The primary foreign policy tools that served us so well in the Cold War, said Mandelbaum, “guns, money and rhetoric, simply don’t work for these new tasks. It is like trying to open a can with a sponge.”
To help another country change internally requires a mix of refereeing, policing, coaching, incentivizing, arm-twisting and modeling. But even all of that cannot accomplish the task and make a country’s transformation self-sustaining, unless the people themselves want to take charge of the process.
People of the region often blame us, because they either will not or cannot accept their own responsibility for putting things right. Or, if they do, they don’t see a way to forge the necessary societal compromises.
As for blaming Obama — for leaving Iraq too soon, or not going more deeply into Libya or Syria — it grows out of the same problem. Some liberals want to “do something” in places like Libya and Syria; they just don’t want to do what is necessary, which would be a long-term occupation to remake the culture and politics of both places. And conservative hawks who want to intervene just don’t understand how hard it is to remake the culture and politics in such places, where freedom, equality and justice for all are not universal priorities, because some people want to be “free” to be more Islamist or more sectarian.

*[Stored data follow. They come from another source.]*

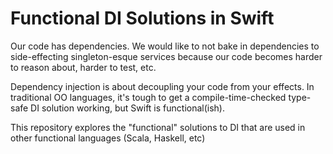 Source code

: # Functional DI Solutions in Swift

Our code has dependencies. We would like to not bake in dependencies to side-effecting singleton-esque services because our code becomes harder to reason about, harder to test, etc.

Dependency injection is about decoupling your code from your effects. In traditional OO languages, it's tough to get a compile-time-checked type-safe DI solution working, but Swift is functional(ish).

This repository explores the "functional" solutions to DI that are used in other functional languages (Scala, Haskell, etc)

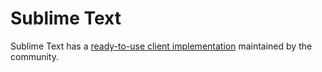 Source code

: # Sublime Text

Sublime Text has a [ready-to-use client implementation](https://github.com/sublimelsp/LSP-some-sass) maintained by the community.
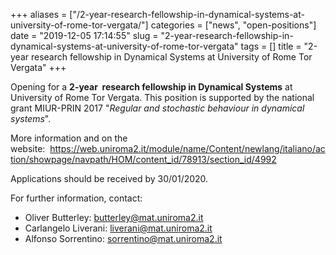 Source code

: +++
aliases = ["/2-year-research-fellowship-in-dynamical-systems-at-university-of-rome-tor-vergata/"]
categories = ["news", "open-positions"]
date = "2019-12-05 17:14:55"
slug = "2-year-research-fellowship-in-dynamical-systems-at-university-of-rome-tor-vergata"
tags = []
title = "2-year  research fellowship in Dynamical Systems at University of Rome Tor Vergata"
+++

Opening for a **2-year  research fellowship in Dynamical Systems** at
University of Rome Tor Vergata. This position is supported by the
national grant MIUR-PRIN 2017 "*Regular and stochastic behaviour in
dynamical systems*".

  
More information and on the
website:  <https://web.uniroma2.it/module/name/Content/newlang/italiano/action/showpage/navpath/HOM/content_id/78913/section_id/4992>  

Applications should be received by 30/01/2020.

For further information, contact:

-   Oliver Butterley: butterley@mat.uniroma2.it
-   Carlangelo Liverani: liverani@mat.uniroma2.it
-   Alfonso Sorrentino: sorrentino@mat.uniroma2.it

Regarding the use of chemical weapons, U.S. officials are rightly considering using cruise missiles to punish Syria. But we have no hope of making Syria united, democratic and inclusive without a much bigger involvement and without the will of a majority of Syrians.
As that reality has sunk in, so has another reality, which the American public intuits: Our rising energy efficiency, renewable energy, hydraulic fracturing and horizontal drilling are making us much less dependent on the Middle East for oil and gas. The Middle East has gone from an addiction to a distraction.
Imagine that five years ago someone had said to you: “In 2013, Egypt, Libya, Syria, Tunisia, Yemen and Iraq will all be in varying states of political turmoil or outright civil war; what do you think the price of crude will be?” You’d surely have answered, “At least $200 a barrel.”
But it’s half that — for a reason: “We now use 60 percent less energy per unit of GDP than we did in 1973,” explained the energy economist Philip Verleger. “If the trend continues, we will use half the energy per unit of GDP in 2020 that we used in 2012.” In 2006, the United States depended on foreign oil for 60 percent of its consumption. Today, it’s about 36 percent. True, oil is a global market.But the urgency is gone. “The Middle East is China’s problem,” Verleger said.
Obama knows all of this. He just can’t say it. But it does explain why his foreign policy has been mostly “nudging” and whispering. It is not very satisfying, not very much fun and won’t make much history, but it’s probably the best we can do or afford right now. And it’s certainly all that most Americans want.